-- LISTED ENTRIES follows --
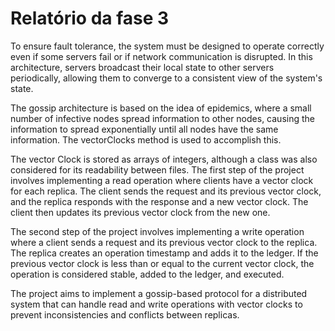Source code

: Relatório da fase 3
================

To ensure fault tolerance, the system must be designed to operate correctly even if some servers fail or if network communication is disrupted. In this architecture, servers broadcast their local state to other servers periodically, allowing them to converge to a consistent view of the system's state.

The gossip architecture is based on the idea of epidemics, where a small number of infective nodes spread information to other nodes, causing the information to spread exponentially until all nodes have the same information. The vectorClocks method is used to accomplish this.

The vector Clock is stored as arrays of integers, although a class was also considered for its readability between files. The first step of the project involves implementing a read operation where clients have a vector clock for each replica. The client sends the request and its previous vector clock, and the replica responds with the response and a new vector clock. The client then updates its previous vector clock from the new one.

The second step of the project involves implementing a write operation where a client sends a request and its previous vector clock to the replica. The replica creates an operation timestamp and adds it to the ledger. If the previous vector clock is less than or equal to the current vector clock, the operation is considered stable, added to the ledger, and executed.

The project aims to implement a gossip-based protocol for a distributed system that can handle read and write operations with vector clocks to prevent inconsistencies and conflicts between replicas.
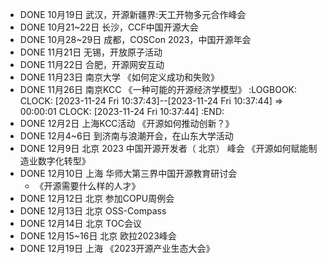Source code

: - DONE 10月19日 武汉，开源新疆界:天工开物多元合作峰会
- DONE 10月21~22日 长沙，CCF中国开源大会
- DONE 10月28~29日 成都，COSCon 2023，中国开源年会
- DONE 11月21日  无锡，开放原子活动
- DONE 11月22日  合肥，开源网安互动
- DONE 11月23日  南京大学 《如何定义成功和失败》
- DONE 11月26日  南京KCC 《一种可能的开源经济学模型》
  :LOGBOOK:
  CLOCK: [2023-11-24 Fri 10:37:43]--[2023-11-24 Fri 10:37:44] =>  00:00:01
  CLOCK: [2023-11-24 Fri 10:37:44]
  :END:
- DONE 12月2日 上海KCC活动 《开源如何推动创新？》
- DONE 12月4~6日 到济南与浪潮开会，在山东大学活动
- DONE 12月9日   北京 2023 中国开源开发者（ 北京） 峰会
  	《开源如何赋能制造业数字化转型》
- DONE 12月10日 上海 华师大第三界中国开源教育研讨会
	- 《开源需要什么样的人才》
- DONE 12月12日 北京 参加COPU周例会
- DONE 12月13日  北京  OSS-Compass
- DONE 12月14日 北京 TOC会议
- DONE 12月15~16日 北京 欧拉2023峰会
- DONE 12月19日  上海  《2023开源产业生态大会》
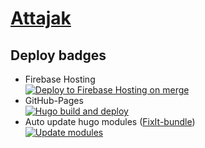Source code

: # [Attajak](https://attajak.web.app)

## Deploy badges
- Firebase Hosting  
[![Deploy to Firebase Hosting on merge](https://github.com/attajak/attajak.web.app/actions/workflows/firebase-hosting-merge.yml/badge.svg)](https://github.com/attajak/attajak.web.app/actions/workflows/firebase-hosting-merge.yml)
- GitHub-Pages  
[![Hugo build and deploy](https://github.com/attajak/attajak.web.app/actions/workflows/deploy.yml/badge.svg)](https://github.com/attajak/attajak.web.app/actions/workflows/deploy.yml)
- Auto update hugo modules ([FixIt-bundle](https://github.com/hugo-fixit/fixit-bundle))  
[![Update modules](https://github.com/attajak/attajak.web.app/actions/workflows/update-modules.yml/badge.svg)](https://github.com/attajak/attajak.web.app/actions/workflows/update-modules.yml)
-- LISTED ENTRIES concluded --
-- LISTED ENTRIES follows --
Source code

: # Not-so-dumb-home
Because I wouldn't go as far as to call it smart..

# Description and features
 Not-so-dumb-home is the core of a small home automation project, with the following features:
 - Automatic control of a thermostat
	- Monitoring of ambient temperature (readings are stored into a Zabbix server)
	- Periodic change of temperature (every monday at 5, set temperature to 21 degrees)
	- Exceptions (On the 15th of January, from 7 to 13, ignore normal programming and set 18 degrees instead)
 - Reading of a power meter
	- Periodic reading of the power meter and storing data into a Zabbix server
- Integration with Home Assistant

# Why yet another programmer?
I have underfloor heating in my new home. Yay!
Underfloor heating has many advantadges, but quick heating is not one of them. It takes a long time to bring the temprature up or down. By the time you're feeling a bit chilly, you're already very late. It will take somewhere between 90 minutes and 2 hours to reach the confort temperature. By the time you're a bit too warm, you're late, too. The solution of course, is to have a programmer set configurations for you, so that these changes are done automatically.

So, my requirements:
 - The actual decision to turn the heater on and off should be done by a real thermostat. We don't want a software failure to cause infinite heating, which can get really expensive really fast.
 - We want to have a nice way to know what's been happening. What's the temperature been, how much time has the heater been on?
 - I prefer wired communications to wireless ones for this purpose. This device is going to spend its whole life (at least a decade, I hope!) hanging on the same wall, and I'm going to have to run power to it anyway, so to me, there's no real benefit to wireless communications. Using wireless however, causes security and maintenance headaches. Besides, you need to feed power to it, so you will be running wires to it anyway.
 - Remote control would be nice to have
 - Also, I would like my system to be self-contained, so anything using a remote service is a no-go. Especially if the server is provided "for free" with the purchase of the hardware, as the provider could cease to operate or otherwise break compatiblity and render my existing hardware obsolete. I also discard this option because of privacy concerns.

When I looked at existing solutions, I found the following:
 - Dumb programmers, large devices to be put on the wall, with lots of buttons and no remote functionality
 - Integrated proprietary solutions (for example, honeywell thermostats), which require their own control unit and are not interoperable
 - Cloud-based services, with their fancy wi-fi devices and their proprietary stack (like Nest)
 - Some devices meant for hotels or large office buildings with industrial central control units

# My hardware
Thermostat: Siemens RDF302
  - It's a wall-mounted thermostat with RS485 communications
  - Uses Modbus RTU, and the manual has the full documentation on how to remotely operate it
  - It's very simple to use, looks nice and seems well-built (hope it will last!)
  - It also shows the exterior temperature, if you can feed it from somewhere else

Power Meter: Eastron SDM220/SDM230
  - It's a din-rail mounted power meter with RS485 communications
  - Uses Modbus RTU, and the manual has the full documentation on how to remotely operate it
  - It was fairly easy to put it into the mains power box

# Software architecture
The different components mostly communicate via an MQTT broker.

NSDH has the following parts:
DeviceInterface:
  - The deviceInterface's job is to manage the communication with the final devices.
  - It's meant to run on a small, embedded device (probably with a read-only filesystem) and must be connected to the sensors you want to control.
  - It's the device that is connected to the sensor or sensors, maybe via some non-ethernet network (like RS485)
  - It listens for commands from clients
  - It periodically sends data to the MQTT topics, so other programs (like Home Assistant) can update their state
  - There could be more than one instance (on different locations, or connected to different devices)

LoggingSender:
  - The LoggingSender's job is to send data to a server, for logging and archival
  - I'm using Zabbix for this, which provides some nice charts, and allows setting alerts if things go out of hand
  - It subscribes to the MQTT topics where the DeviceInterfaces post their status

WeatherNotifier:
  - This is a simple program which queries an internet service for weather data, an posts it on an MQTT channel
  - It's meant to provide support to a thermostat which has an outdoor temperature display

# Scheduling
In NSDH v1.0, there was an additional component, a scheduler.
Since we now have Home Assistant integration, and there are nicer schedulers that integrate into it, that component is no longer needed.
-- LISTED ENTRIES concluded --
-- LISTED ENTRIES follows --
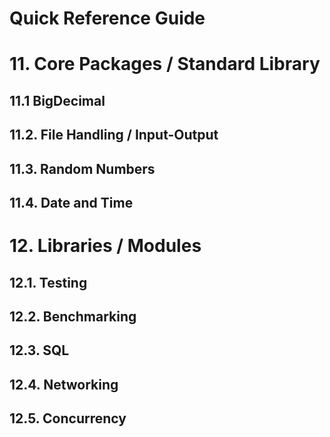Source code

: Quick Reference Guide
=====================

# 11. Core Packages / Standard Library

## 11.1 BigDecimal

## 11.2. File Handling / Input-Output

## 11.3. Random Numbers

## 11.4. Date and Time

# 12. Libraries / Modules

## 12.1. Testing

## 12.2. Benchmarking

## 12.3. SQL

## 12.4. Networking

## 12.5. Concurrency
-- LISTED ENTRIES concluded --
# ACTIVITY:
Copy word for word the lines of the records above from the one with "- DONE 12月10日 上海 华师大第三界中国开源教育研讨会" up to and including the one with "- Auto update". Skip the pictures.

# EXERCISE ANSWER:
- DONE 12月10日 上海 华师大第三界中国开源教育研讨会
	- 《开源需要什么样的人才》
- DONE 12月12日 北京 参加COPU周例会
- DONE 12月13日  北京  OSS-Compass
- DONE 12月14日 北京 TOC会议
- DONE 12月15~16日 北京 欧拉2023峰会
- DONE 12月19日  上海  《2023开源产业生态大会》
Source code

: # [Attajak](https://attajak.web.app)

## Deploy badges
- Firebase Hosting  
[![Deploy to Firebase Hosting on merge](https://github.com/attajak/attajak.web.app/actions/workflows/firebase-hosting-merge.yml/badge.svg)](https://github.com/attajak/attajak.web.app/actions/workflows/firebase-hosting-merge.yml)
- GitHub-Pages  
[![Hugo build and deploy](https://github.com/attajak/attajak.web.app/actions/workflows/deploy.yml/badge.svg)](https://github.com/attajak/attajak.web.app/actions/workflows/deploy.yml)
- Auto update hugo modules ([FixIt-bundle](https://github.com/hugo-fixit/fixit-bundle))  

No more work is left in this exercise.